• [Assigned task] Please report how many lines in the records below contain the word "label", giving only that number.

• [Record set]
*** Block opens ***

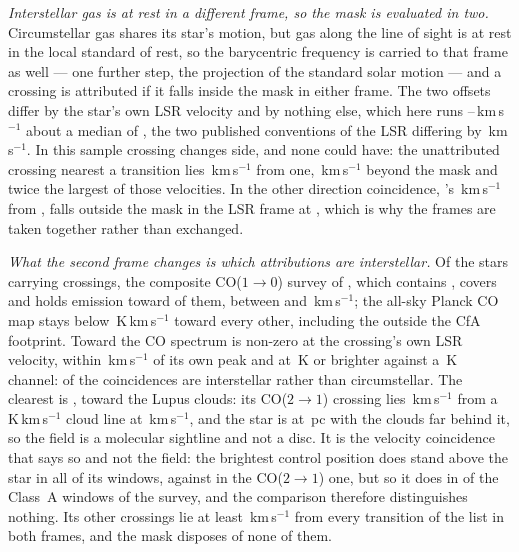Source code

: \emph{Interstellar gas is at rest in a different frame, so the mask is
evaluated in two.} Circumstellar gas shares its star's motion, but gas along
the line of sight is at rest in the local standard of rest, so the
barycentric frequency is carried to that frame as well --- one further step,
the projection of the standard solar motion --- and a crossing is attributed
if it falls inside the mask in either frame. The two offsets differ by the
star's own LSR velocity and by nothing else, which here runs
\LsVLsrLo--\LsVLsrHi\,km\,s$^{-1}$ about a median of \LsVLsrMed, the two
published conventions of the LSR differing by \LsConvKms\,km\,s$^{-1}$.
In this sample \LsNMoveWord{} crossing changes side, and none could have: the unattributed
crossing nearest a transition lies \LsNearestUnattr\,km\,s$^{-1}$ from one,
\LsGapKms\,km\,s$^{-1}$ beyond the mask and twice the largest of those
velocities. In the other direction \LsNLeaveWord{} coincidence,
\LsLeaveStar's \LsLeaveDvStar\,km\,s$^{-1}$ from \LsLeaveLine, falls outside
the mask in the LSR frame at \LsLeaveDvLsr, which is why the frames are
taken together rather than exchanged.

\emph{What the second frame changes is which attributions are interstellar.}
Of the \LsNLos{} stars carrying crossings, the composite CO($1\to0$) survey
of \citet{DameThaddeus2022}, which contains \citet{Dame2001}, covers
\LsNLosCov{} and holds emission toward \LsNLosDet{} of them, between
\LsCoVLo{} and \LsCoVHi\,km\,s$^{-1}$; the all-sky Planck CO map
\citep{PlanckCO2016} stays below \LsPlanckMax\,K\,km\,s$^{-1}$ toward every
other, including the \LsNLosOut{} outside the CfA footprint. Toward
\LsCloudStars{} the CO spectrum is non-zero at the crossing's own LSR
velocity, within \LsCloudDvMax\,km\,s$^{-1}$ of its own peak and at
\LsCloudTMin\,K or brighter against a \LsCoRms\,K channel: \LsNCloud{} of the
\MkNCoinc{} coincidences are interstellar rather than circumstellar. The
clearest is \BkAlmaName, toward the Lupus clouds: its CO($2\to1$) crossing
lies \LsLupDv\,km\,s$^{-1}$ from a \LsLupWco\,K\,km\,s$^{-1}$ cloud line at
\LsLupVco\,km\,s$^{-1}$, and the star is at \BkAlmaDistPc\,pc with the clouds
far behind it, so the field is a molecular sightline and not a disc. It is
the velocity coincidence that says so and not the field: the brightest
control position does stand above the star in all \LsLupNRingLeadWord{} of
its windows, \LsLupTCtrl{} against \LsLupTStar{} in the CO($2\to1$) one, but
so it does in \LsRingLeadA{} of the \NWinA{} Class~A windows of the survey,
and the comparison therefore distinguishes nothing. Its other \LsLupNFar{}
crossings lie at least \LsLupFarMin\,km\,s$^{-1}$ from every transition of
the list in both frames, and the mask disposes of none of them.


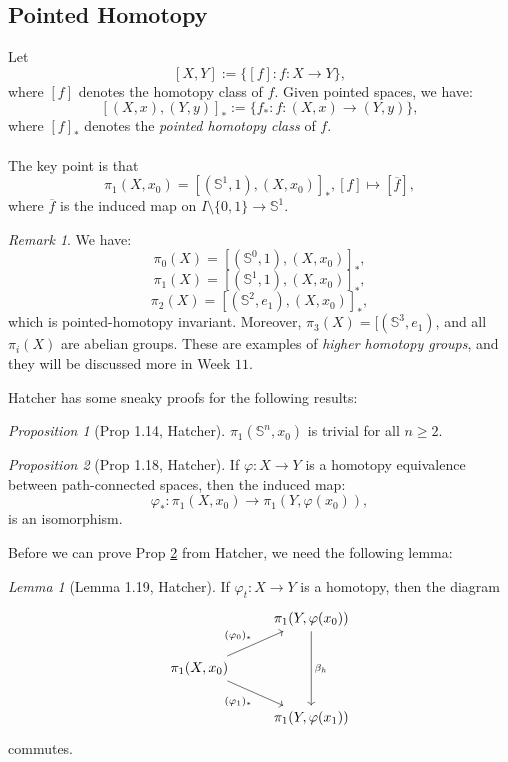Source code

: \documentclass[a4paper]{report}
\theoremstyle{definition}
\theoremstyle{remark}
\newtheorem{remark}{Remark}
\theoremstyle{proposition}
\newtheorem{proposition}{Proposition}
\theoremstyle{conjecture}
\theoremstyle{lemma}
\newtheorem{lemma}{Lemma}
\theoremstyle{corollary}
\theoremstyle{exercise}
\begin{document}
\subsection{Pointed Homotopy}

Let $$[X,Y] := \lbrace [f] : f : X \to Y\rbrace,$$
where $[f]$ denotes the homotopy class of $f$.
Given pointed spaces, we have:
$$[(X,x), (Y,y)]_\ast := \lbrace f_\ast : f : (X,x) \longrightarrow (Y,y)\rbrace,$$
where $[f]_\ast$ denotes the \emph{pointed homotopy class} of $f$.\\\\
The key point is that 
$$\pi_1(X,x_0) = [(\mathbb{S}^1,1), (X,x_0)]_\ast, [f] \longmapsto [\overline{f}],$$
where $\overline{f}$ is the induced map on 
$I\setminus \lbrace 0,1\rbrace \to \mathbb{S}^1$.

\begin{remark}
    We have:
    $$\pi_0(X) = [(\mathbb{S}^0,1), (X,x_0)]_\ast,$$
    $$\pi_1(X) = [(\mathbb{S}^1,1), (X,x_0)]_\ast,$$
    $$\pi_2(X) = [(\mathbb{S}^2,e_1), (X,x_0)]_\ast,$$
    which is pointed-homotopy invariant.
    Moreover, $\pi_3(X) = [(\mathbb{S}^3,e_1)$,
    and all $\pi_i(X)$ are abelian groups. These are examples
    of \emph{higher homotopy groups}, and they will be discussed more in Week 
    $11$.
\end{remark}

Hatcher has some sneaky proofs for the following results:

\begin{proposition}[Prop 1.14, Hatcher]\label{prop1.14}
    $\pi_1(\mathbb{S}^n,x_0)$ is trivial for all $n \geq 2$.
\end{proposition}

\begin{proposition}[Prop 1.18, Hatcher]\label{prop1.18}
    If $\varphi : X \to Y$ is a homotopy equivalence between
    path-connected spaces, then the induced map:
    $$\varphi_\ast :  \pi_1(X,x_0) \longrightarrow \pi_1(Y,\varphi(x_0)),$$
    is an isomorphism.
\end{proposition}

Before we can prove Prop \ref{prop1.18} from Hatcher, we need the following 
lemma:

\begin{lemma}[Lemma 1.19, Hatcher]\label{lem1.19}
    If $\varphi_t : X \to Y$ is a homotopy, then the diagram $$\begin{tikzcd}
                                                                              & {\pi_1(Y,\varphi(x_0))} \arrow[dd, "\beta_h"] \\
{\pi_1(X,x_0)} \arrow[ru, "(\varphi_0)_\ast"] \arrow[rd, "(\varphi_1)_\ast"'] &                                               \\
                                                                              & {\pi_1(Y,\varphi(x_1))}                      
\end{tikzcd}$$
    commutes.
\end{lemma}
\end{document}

*** Block closes ***

• [Response for this exercise] 3